En cette année 2014, on commémore le centenaire du début de la première guerre mondiale : la « der des der ». Après l’ouverture du musée dédié à Meaux (77), le lancement de la base de données Europeana 14-18, la programmation culturelle de l’année rappellera donc les événements. Et les éditeurs accordent également leur programme, proposant des titres sur le sujet. On commence donc avec le nouveau roman de John Boyne – déjà remarqué avec Le Garçon en pyjama rayé – édité chez Gallimard Jeunesse : Mon Père est parti à la guerre, qui s’intéresse aux conséquences de la guerre, vues par un jeune enfant.
28 juillet 1914. Alfie fête ses 5 ans. C’est une date importante. Surtout parce que la guerre commence. Mais Alfie est confiant : Georgie, son père, lui a juré qu’il ne s’engagerait pas.
Avant de rompre sa promesse dès le lendemain matin.
1918. Alfie n’a toujours aucune nouvelle de son père, et ignore où il peut bien se trouver. En mission secrète, comme le prétend sa mère ? Ou, plus sûrement, mort quelque part sur un champ de bataille anonyme ? Alfie n’a qu’une idée en tête : retrouver son père. À neuf ans, c’est un enfant extrêmement débrouillard et opiniâtre.
Sa mère, pour pouvoir joindre les deux bouts, a pris un poste d’infirmière à l’hôpital, laissant Alfie seul la plupart du temps. Il en profite donc pour se transformer en jeune et besogneux cireur de chaussures à King’s Cross. Là, il voit passer toute la foule de l’arrière : soldats blessés rapatriés, hommes d’affaire, autres jeunes débrouillards… et il prend également la température de l’époque : objecteurs de conscience, tollés contre les hommes en âge d’être au front et ne portant pas l’uniforme, réclamations et récriminations d’un peuple qui n’en peut plus. Tel un leitmotiv, la phrase « La guerre sera finie à Noël » hante les pages. Toute la question étant de savoir de quel Noël on parle, ce que font justement remarquer les personnages…
Alfie a beau n’être qu’un jeune enfant, il comprend tout de même assez vite ce qu’il se passe. La guerre, ses conséquences, et l’horreur de la situation sont vues à travers ce regard d’enfant : John Boyne réussit le tour de force de retranscrire événements et ambiance de l’époque sans s’imposer de censure, et sans sombrer dans un style trop enfantin. Le récit est pudique, subtil, et brillamment mené : c’est du grand art. Malgré cela, Alfie reste un petit garçon perdu dans la tourmente d’une guerre : certaines scènes sont chargées d’une émotion palpable.

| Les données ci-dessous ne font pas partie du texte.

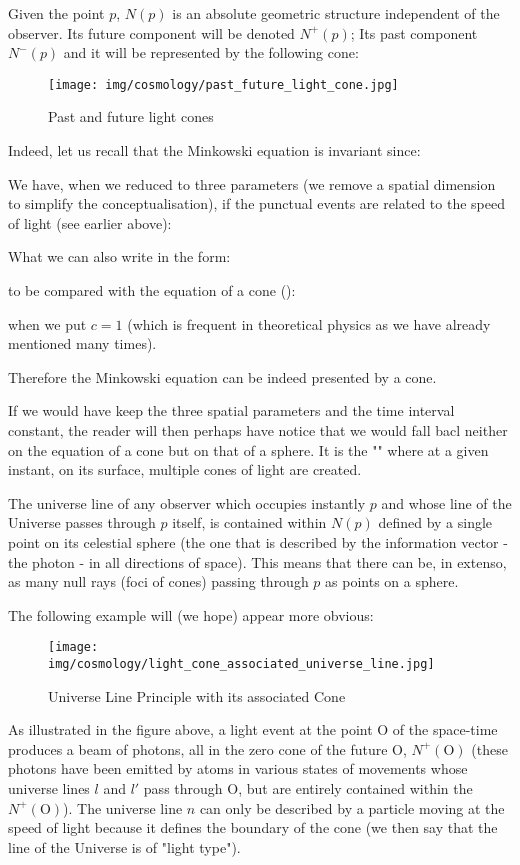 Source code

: 	Given the point $p$, $N(p)$ is an absolute geometric structure independent of the observer. Its future component will be denoted $N^{+}(p)$; Its past component $N^{-}(p)$ and it will be represented by the following cone:
	\begin{figure}[H]
		\centering
		\texttt{[image: img/cosmology/past\_future\_light\_cone.jpg]}
		\caption{Past and future light cones}	
	\end{figure}
	Indeed, let us recall that the Minkowski equation is invariant since:
	
	We have, when we reduced to three parameters (we remove a spatial dimension to simplify the conceptualisation), if the punctual events are related to the speed of light (see earlier above):
	
	What we can also write in the form:
	
	to be compared with the equation of a cone ():
	
	when we put $c = 1$ (which is frequent in theoretical physics as we have already mentioned many times).

	Therefore the Minkowski equation can be indeed presented by a cone.
	\begin{tcolorbox}[title=Remark,colframe=black,arc=10pt]
	If we would have keep the three spatial parameters and the time interval constant, the reader will then perhaps have notice that we would fall bacl neither on the equation of a cone but on that of a sphere. It is the "" where at a given instant, on its surface, multiple cones of light are created.
	\end{tcolorbox}
	The universe line of any observer which occupies instantly $p$ and whose line of the Universe passes through $p$ itself, is contained within $N(p)$ defined by a single point on its celestial sphere (the one that is described by the information vector - the photon - in all directions of space). This means that there can be, in extenso, as many null rays (foci of cones) passing through $p$ as points on a sphere.

	The following example will (we hope) appear more obvious:
	\begin{figure}[H]
		\centering
		\texttt{[image: img/cosmology/light\_cone\_associated\_universe\_line.jpg]}
		\caption{Universe Line Principle with its associated Cone}	
	\end{figure}
	As illustrated in the figure above, a light event at the point O of the space-time produces a beam of photons, all in the zero cone of the future O, $N^{+}(\text{O})$ (these photons have been emitted by atoms in various states of movements whose universe lines $l$ and $l'$ pass through O, but are entirely contained within the $N^{+}(\text{O})$). The universe line $n$ can only be described by a particle moving at the speed of light because it defines the boundary of the cone (we then say that the line of the Universe is of "light type").
	
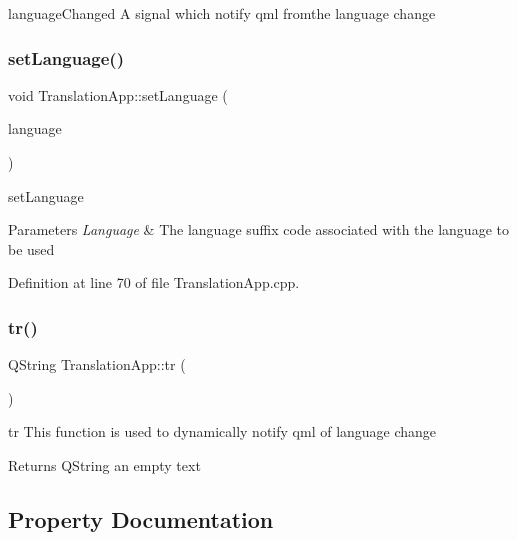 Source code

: language\+Changed A signal which notify qml fromthe language change 

\mbox{\label{class_translation_app_a7d19253f523f92c290b31bf8ba363cad}} 
\subsubsection{\texorpdfstring{set\+Language()}{setLanguage()}}
{\footnotesize\ttfamily void Translation\+App\+::set\+Language (\begin{DoxyParamCaption}\item[{const Q\+String \&}]{language }\end{DoxyParamCaption})}



set\+Language 


\begin{DoxyParams}{Parameters}
{\em Language} & The language suffix code associated with the language to be used \\
\hline
\end{DoxyParams}


Definition at line 70 of file Translation\+App.\+cpp.

\mbox{\label{class_translation_app_a71ce718c29f15b4819f0954ae491efb7}} 
\subsubsection{\texorpdfstring{tr()}{tr()}}
{\footnotesize\ttfamily Q\+String Translation\+App\+::tr (\begin{DoxyParamCaption}{ }\end{DoxyParamCaption})}



tr This function is used to dynamically notify qml of language change 

\begin{DoxyReturn}{Returns}
Q\+String an empty text 
\end{DoxyReturn}


\subsection{Property Documentation}
\mbox{\label{class_translation_app_a3f99c10dae6f19934211e608bb44ab8b}} 

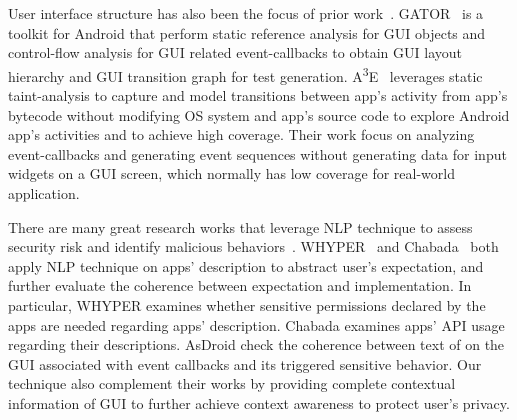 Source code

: User interface structure has also been the focus of prior
work~\cite{Azim2013, yang-ase15,yang2013grey}. GATOR~\cite{yang-ase15}
is a toolkit for Android that perform static reference analysis for GUI
objects and control-flow analysis for GUI related event-callbacks to
obtain GUI layout hierarchy and GUI transition graph for test
generation. A\textsuperscript{3}E~\cite{Azim2013} leverages static
taint-analysis to capture and model transitions between app's activity
from app's bytecode without modifying OS system and app's source code to
explore Android app's activities and to achieve high coverage. Their
work focus on analyzing event-callbacks and generating event sequences
without generating data for input widgets on a GUI screen, which normally
has low coverage for real-world application. 

There are many great research works that leverage NLP technique to assess security risk and 
identify malicious behaviors~\cite{gtgz:14,hlxw:15,Huang:2014,nmyz:15,pxy:13}.  
WHYPER~\cite{pxy:13} and Chabada~\cite{gtgz:14} both apply NLP technique on apps' 
description to abstract user's expectation, and further evaluate the coherence between 
expectation and implementation. In particular, WHYPER examines whether sensitive 
permissions declared by the apps are needed regarding apps' description. Chabada examines 
apps' API usage regarding their descriptions. AsDroid check the coherence between text of on 
the GUI associated with event callbacks and its triggered sensitive behavior. Our technique also 
complement their works by providing complete contextual information of GUI to further achieve 
context awareness to protect user's privacy.   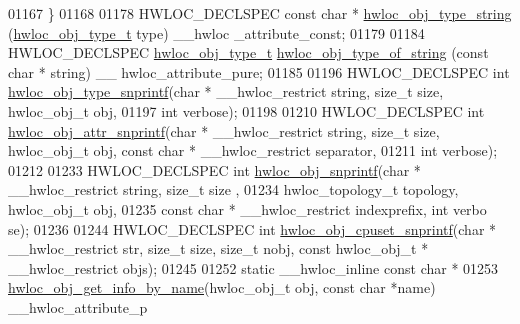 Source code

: \begin{DoxyCode}
01167 \}
01168 
01178 HWLOC\_DECLSPEC \textcolor{keyword}{const} \textcolor{keywordtype}{char} * \hyperlink{a00048_ga7c61920feca6fd9006d930dabfc09058}{hwloc_obj_type_string} (\hyperlink{a00041_gacd37bb612667dc437d66bfb175a8dc55}{hwloc_obj_type_t} type) \_\_hwloc
      \_attribute\_const;
01179 
01184 HWLOC\_DECLSPEC \hyperlink{a00041_gacd37bb612667dc437d66bfb175a8dc55}{hwloc_obj_type_t} \hyperlink{a00048_gade722091ae392fdc79557e797a16c370}{hwloc_obj_type_of_string} (\textcolor{keyword}{const} \textcolor{keywordtype}{char} * \textcolor{keywordtype}{string}) \_\_
      hwloc\_attribute\_pure;
01185 
01196 HWLOC\_DECLSPEC \textcolor{keywordtype}{int} \hyperlink{a00048_ga3ad856e8f3487d340c82a23b8a2a0351}{hwloc_obj_type_snprintf}(\textcolor{keywordtype}{char} * \_\_hwloc\_restrict \textcolor{keywordtype}{string}, \textcolor{keywordtype}{size\_t
      } size, hwloc\_obj\_t obj,
01197                                    \textcolor{keywordtype}{int} verbose);
01198 
01210 HWLOC\_DECLSPEC \textcolor{keywordtype}{int} \hyperlink{a00048_ga0db8286d7f3ceda8defd76e3e1e2b284}{hwloc_obj_attr_snprintf}(\textcolor{keywordtype}{char} * \_\_hwloc\_restrict \textcolor{keywordtype}{string}, \textcolor{keywordtype}{size\_t
      } size, hwloc\_obj\_t obj, \textcolor{keyword}{const} \textcolor{keywordtype}{char} * \_\_hwloc\_restrict separator,
01211                                    \textcolor{keywordtype}{int} verbose);
01212 
01233 HWLOC\_DECLSPEC \textcolor{keywordtype}{int} \hyperlink{a00048_ga5c6a61a83f4790b421e2f62e9088446f}{hwloc_obj_snprintf}(\textcolor{keywordtype}{char} * \_\_hwloc\_restrict \textcolor{keywordtype}{string}, \textcolor{keywordtype}{size\_t} size
      ,
01234                              hwloc\_topology\_t topology, hwloc\_obj\_t obj,
01235                              \textcolor{keyword}{const} \textcolor{keywordtype}{char} * \_\_hwloc\_restrict indexprefix, \textcolor{keywordtype}{int} verbo
      se);
01236 
01244 HWLOC\_DECLSPEC \textcolor{keywordtype}{int} \hyperlink{a00048_gabbfb92224c992c0e2ecef6b6e45260f2}{hwloc_obj_cpuset_snprintf}(\textcolor{keywordtype}{char} * \_\_hwloc\_restrict str, \textcolor{keywordtype}{size\_t} 
      size, \textcolor{keywordtype}{size\_t} nobj, \textcolor{keyword}{const} hwloc\_obj\_t * \_\_hwloc\_restrict objs);
01245 
01252 \textcolor{keyword}{static} \_\_hwloc\_inline \textcolor{keyword}{const} \textcolor{keywordtype}{char} *
01253 \hyperlink{a00048_ga2a12b2450489675bd5759dc47cbc51ed}{hwloc_obj_get_info_by_name}(hwloc\_obj\_t obj, \textcolor{keyword}{const} \textcolor{keywordtype}{char} *name) \_\_hwloc\_attribute\_p

\end{DoxyCode}
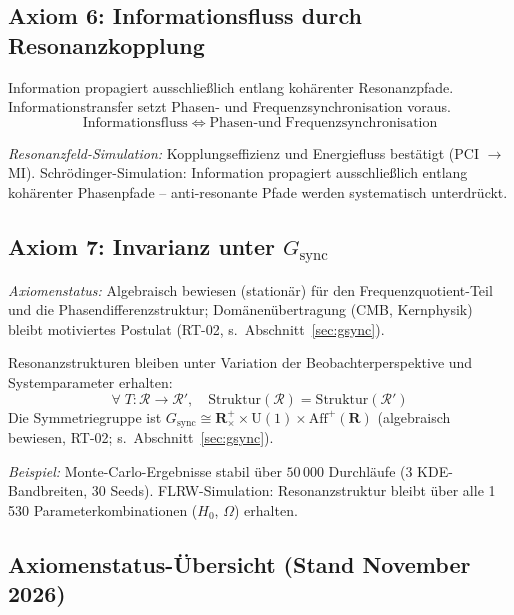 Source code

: \documentclass[12pt]{iopart}
\providecommand{\mathbb}[1]{\mathbf{#1}}
\begin{document}
	\subsection{Axiom 6: Informationsfluss durch
		Resonanzkopplung}
	
	Information propagiert ausschlie\ss{}lich entlang
	koh\"arenter Resonanzpfade. Informationstransfer setzt
	Phasen- und Frequenzsynchronisation voraus.
	\begin{equation}
		\mathrm{Informationsfluss} \iff
		\mathrm{Phasen\textrm{-} und\;Frequenzsynchronisation}
		\label{eq:information}
	\end{equation}
	
	\textit{Resonanzfeld-Simulation:} Kopplungseffizienz
	und Energiefluss best\"atigt (PCI $\to$ MI).
	Schr\"odinger-Simulation: Information propagiert
	ausschlie\ss{}lich entlang koh\"arenter Phasenpfade --
	anti-resonante Pfade werden systematisch unterdr\"uckt.
	
	\subsection{Axiom 7: Invarianz unter $G_{\mathrm{sync}}$}
	
	\textit{Axiomenstatus:} Algebraisch bewiesen (stationär)
	f\"ur den Frequenzquotient-Teil und die Phasendifferenzstruktur;
	Dom\"anen\"ubertragung (CMB, Kernphysik) bleibt
	motiviertes Postulat (RT-02, s.~Abschnitt~\ref{sec:gsync}).
	
	Resonanzstrukturen bleiben unter Variation der
	Beobachterperspektive und Systemparameter erhalten:
	\begin{equation}
		\forall\; T : \mathcal{R} \to \mathcal{R}', \quad
		\mathrm{Struktur}(\mathcal{R})
		= \mathrm{Struktur}(\mathcal{R}')
		\label{eq:invariance}
	\end{equation}
	Die Symmetriegruppe ist
	$G_{\mathrm{sync}} \cong \mathbb{R}^+_\times \times \mathrm{U}(1)
	\times \mathrm{Aff}^+(\mathbb{R})$ (algebraisch bewiesen,
	RT-02; s.~Abschnitt~\ref{sec:gsync}).
	
	\textit{Beispiel:} Monte-Carlo-Ergebnisse stabil \"uber
	$50\,000$ Durchl\"aufe (3 KDE-Bandbreiten, 30 Seeds).
	FLRW-Simulation: Resonanzstruktur bleibt \"uber alle
	1\,530 Parameterkombinationen ($H_0$, $\Omega$) erhalten.
	
	\subsection{Axiomenstatus-\"Ubersicht (Stand November 2026)}
	\label{sec:axiom_status}
	
\end{document}
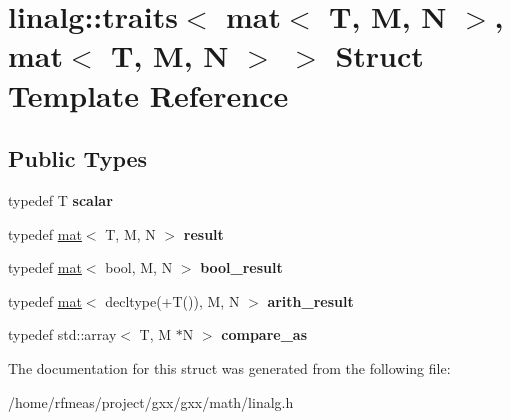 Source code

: \hypertarget{structlinalg_1_1traits_3_01mat_3_01T_00_01M_00_01N_01_4_00_01mat_3_01T_00_01M_00_01N_01_4_01_4}{}\section{linalg\+:\+:traits$<$ mat$<$ T, M, N $>$, mat$<$ T, M, N $>$ $>$ Struct Template Reference}
\label{structlinalg_1_1traits_3_01mat_3_01T_00_01M_00_01N_01_4_00_01mat_3_01T_00_01M_00_01N_01_4_01_4}
\subsection*{Public Types}
\begin{DoxyCompactItemize}
\item 
typedef T {\bfseries scalar}\hypertarget{structlinalg_1_1traits_3_01mat_3_01T_00_01M_00_01N_01_4_00_01mat_3_01T_00_01M_00_01N_01_4_01_4_a74a934d5a94437f5c8e88339ded3e378}{}\label{structlinalg_1_1traits_3_01mat_3_01T_00_01M_00_01N_01_4_00_01mat_3_01T_00_01M_00_01N_01_4_01_4_a74a934d5a94437f5c8e88339ded3e378}

\item 
typedef \hyperlink{structlinalg_1_1mat}{mat}$<$ T, M, N $>$ {\bfseries result}\hypertarget{structlinalg_1_1traits_3_01mat_3_01T_00_01M_00_01N_01_4_00_01mat_3_01T_00_01M_00_01N_01_4_01_4_a2b9561fb69457877ddb9d55c75ce4397}{}\label{structlinalg_1_1traits_3_01mat_3_01T_00_01M_00_01N_01_4_00_01mat_3_01T_00_01M_00_01N_01_4_01_4_a2b9561fb69457877ddb9d55c75ce4397}

\item 
typedef \hyperlink{structlinalg_1_1mat}{mat}$<$ bool, M, N $>$ {\bfseries bool\+\_\+result}\hypertarget{structlinalg_1_1traits_3_01mat_3_01T_00_01M_00_01N_01_4_00_01mat_3_01T_00_01M_00_01N_01_4_01_4_ad631200a2b37ebea27070bd990d6f470}{}\label{structlinalg_1_1traits_3_01mat_3_01T_00_01M_00_01N_01_4_00_01mat_3_01T_00_01M_00_01N_01_4_01_4_ad631200a2b37ebea27070bd990d6f470}

\item 
typedef \hyperlink{structlinalg_1_1mat}{mat}$<$ decltype(+T()), M, N $>$ {\bfseries arith\+\_\+result}\hypertarget{structlinalg_1_1traits_3_01mat_3_01T_00_01M_00_01N_01_4_00_01mat_3_01T_00_01M_00_01N_01_4_01_4_acb5bac1e94282939edaff14cc72100b3}{}\label{structlinalg_1_1traits_3_01mat_3_01T_00_01M_00_01N_01_4_00_01mat_3_01T_00_01M_00_01N_01_4_01_4_acb5bac1e94282939edaff14cc72100b3}

\item 
typedef std\+::array$<$ T, M $\ast$N $>$ {\bfseries compare\+\_\+as}\hypertarget{structlinalg_1_1traits_3_01mat_3_01T_00_01M_00_01N_01_4_00_01mat_3_01T_00_01M_00_01N_01_4_01_4_a3cb8e3ebd72fdfa37a434933bda5f86d}{}\label{structlinalg_1_1traits_3_01mat_3_01T_00_01M_00_01N_01_4_00_01mat_3_01T_00_01M_00_01N_01_4_01_4_a3cb8e3ebd72fdfa37a434933bda5f86d}

\end{DoxyCompactItemize}


The documentation for this struct was generated from the following file\+:\begin{DoxyCompactItemize}
\item 
/home/rfmeas/project/gxx/gxx/math/linalg.\+h\end{DoxyCompactItemize}
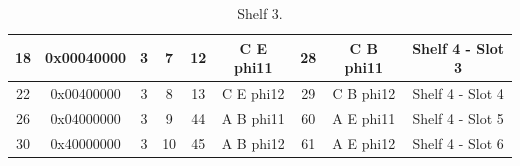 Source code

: \documentclass[11pt,letterpaper]{article}
\begin{document}
\begin{table}[h]
\begin{tabular}{|c|c|c|c|c|c|c|c|c|}
18                     & 0x00040000            & 3                          & 7                         & 12                            & C E phi11                     & 28                            & C B phi11                     & Shelf 4 - Slot 3             \\ \hline
22                     & 0x00400000            & 3                          & 8                         & 13                            & C E phi12                     & 29                            & C B phi12                     & Shelf 4 - Slot 4             \\ \hline
26                     & 0x04000000            & 3                          & 9                         & 44                            & A B phi11                     & 60                            & A E phi11                     & Shelf 4 - Slot 5             \\ \hline
30                     & 0x40000000            & 3                          & 10                        & 45                            & A B phi12                     & 61                            & A E phi12                     & Shelf 4 - Slot 6             \\ \hline
\end{tabular}
\caption{Shelf 3.}
\label{tab:shelf3}
\end{table}
\end{document}
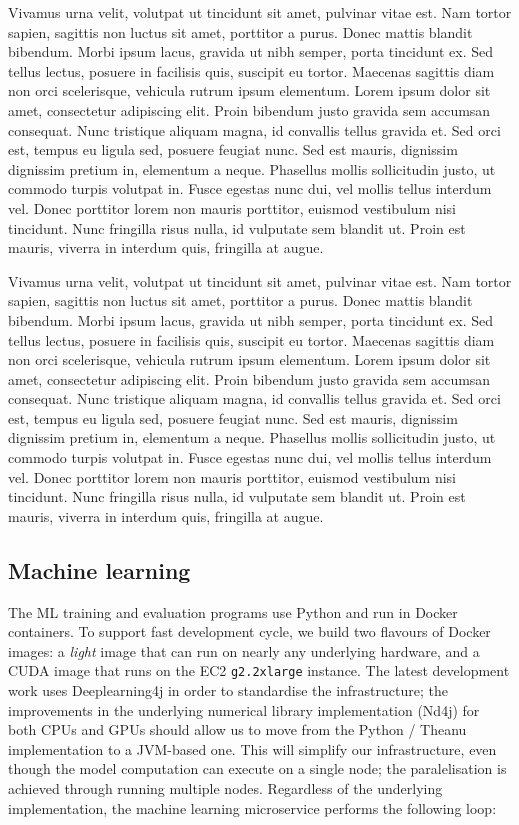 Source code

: \documentclass[a4paper, 10 pt, conference]{IEEEtran}
\def\lstinlinex{\lstinline[basicstyle=\itshape,keywordstyle={}]}
\begin{document}
Vivamus urna velit, volutpat ut tincidunt sit amet, pulvinar vitae est. Nam tortor sapien, sagittis non luctus sit amet, porttitor a purus. Donec mattis blandit bibendum. Morbi ipsum lacus, gravida ut nibh semper, porta tincidunt ex. Sed tellus lectus, posuere in facilisis quis, suscipit eu tortor. Maecenas sagittis diam non orci scelerisque, vehicula rutrum ipsum elementum. Lorem ipsum dolor sit amet, consectetur adipiscing elit. Proin bibendum justo gravida sem accumsan consequat. Nunc tristique aliquam magna, id convallis tellus gravida et. Sed orci est, tempus eu ligula sed, posuere feugiat nunc. Sed est mauris, dignissim dignissim pretium in, elementum a neque. Phasellus mollis sollicitudin justo, ut commodo turpis volutpat in. Fusce egestas nunc dui, vel mollis tellus interdum vel. Donec porttitor lorem non mauris porttitor, euismod vestibulum nisi tincidunt. Nunc fringilla risus nulla, id vulputate sem blandit ut. Proin est mauris, viverra in interdum quis, fringilla at augue.

Vivamus urna velit, volutpat ut tincidunt sit amet, pulvinar vitae est. Nam tortor sapien, sagittis non luctus sit amet, porttitor a purus. Donec mattis blandit bibendum. Morbi ipsum lacus, gravida ut nibh semper, porta tincidunt ex. Sed tellus lectus, posuere in facilisis quis, suscipit eu tortor. Maecenas sagittis diam non orci scelerisque, vehicula rutrum ipsum elementum. Lorem ipsum dolor sit amet, consectetur adipiscing elit. Proin bibendum justo gravida sem accumsan consequat. Nunc tristique aliquam magna, id convallis tellus gravida et. Sed orci est, tempus eu ligula sed, posuere feugiat nunc. Sed est mauris, dignissim dignissim pretium in, elementum a neque. Phasellus mollis sollicitudin justo, ut commodo turpis volutpat in. Fusce egestas nunc dui, vel mollis tellus interdum vel. Donec porttitor lorem non mauris porttitor, euismod vestibulum nisi tincidunt. Nunc fringilla risus nulla, id vulputate sem blandit ut. Proin est mauris, viverra in interdum quis, fringilla at augue.

\subsection{Machine learning}

The ML training and evaluation programs use Python and run in Docker containers. To support fast development cycle, we build two flavours of Docker images: a \emph{light} image that can run on nearly any underlying hardware, and a CUDA \cite{cuda} image that runs on the EC2 \lstinlinex{g2.2xlarge} instance. The latest development work uses Deeplearning4j \cite{dl4j} in order to standardise the infrastructure; the improvements in the underlying numerical library implementation (Nd4j) for both CPUs and GPUs should allow us to move from the Python / Theanu implementation to a JVM-based one. This will simplify our infrastructure, even though the model computation can execute on a single node; the paralelisation is achieved through running multiple nodes. Regardless of the underlying implementation, the machine learning microservice performs the following loop:
\end{document}
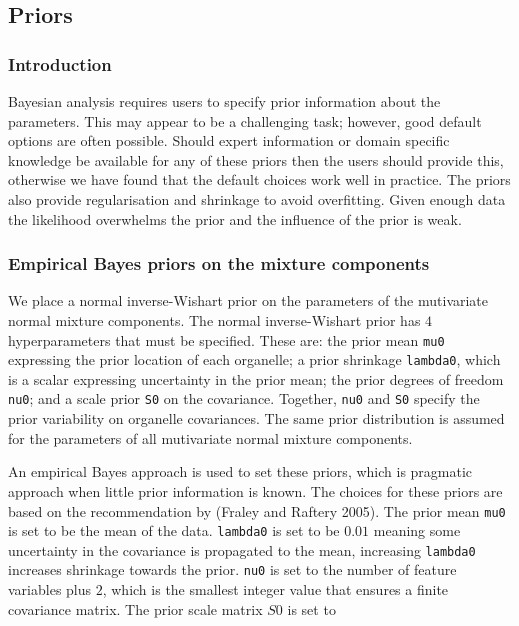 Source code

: \documentclass[
]{article}
\begin{document}
\hypertarget{priors}{%
\subsection{Priors}\label{priors}}

\hypertarget{introduction-1}{%
\subsubsection{Introduction}\label{introduction-1}}

Bayesian analysis requires users to specify prior information about the
parameters. This may appear to be a challenging task; however, good
default options are often possible. Should expert information or domain
specific knowledge be available for any of these priors then the users
should provide this, otherwise we have found that the default choices
work well in practice. The priors also provide regularisation and
shrinkage to avoid overfitting. Given enough data the likelihood
overwhelms the prior and the influence of the prior is weak.

\hypertarget{empirical-bayes-priors-on-the-mixture-components}{%
\subsubsection{Empirical Bayes priors on the mixture
components}\label{empirical-bayes-priors-on-the-mixture-components}}

We place a normal inverse-Wishart prior on the parameters of the
mutivariate normal mixture components. The normal inverse-Wishart prior
has \(4\) hyperparameters that must be specified. These are: the prior
mean \texttt{mu0} expressing the prior location of each organelle; a
prior shrinkage \texttt{lambda0}, which is a scalar expressing
uncertainty in the prior mean; the prior degrees of freedom
\texttt{nu0}; and a scale prior \texttt{S0} on the covariance. Together,
\texttt{nu0} and \texttt{S0} specify the prior variability on organelle
covariances. The same prior distribution is assumed for the parameters
of all mutivariate normal mixture components.

An empirical Bayes approach is used to set these priors, which is
pragmatic approach when little prior information is known. The choices
for these priors are based on the recommendation by (Fraley and Raftery
2005). The prior mean \texttt{mu0} is set to be the mean of the data.
\texttt{lambda0} is set to be \(0.01\) meaning some uncertainty in the
covariance is propagated to the mean, increasing \texttt{lambda0}
increases shrinkage towards the prior. \texttt{nu0} is set to the number
of feature variables plus \(2\), which is the smallest integer value
that ensures a finite covariance matrix. The prior scale matrix \(S0\)
is set to
\end{document}
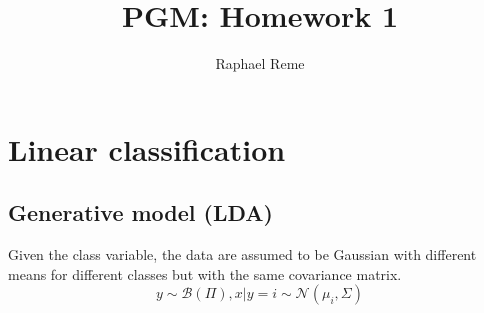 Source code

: \documentclass{article}
\title{PGM: Homework 1}
\author{Raphael Reme}
\begin{document}
\maketitle
\section{Linear classification}
\subsection{Generative model (LDA)}
Given the class variable, the data are assumed to be Gaussian with different means for different classes but with the same covariance matrix.
\begin{equation*}
    y \sim \mathcal{B}(\Pi), x | y=i \sim \mathcal{N}(\mu_i, \Sigma)
\end{equation*}
\end{document}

Mon père est parti à la guerre est donc un excellent roman à inscrire au palmarès de John Boyne : la galerie de personnages est variée, travaillée et judicieusement choisie. Le récit est bien mené, au gré des découvertes et décisions d’Alfie, dont les actions servent à mettre en valeur un sujet largement tabou à l’époque : celui des traumatismes psychiques des soldats. L’auteur livre une réflexion subtile et profonde sur les horreurs de la guerre, sans verser dans la simplicité extrême, le danger du roman jeunesse, et sans apposer de censure aux événements. Le roman s’achève sur une belle note d’espoir, toutefois ternie par la perspective d’une seconde guerre, invisible aux yeux des protagonistes, mais que le lecteur ne peut malheureusement occulter.
Mon père est parti à la guerre, John Boyne. Gallimard jeunesse, 25 avril 2014.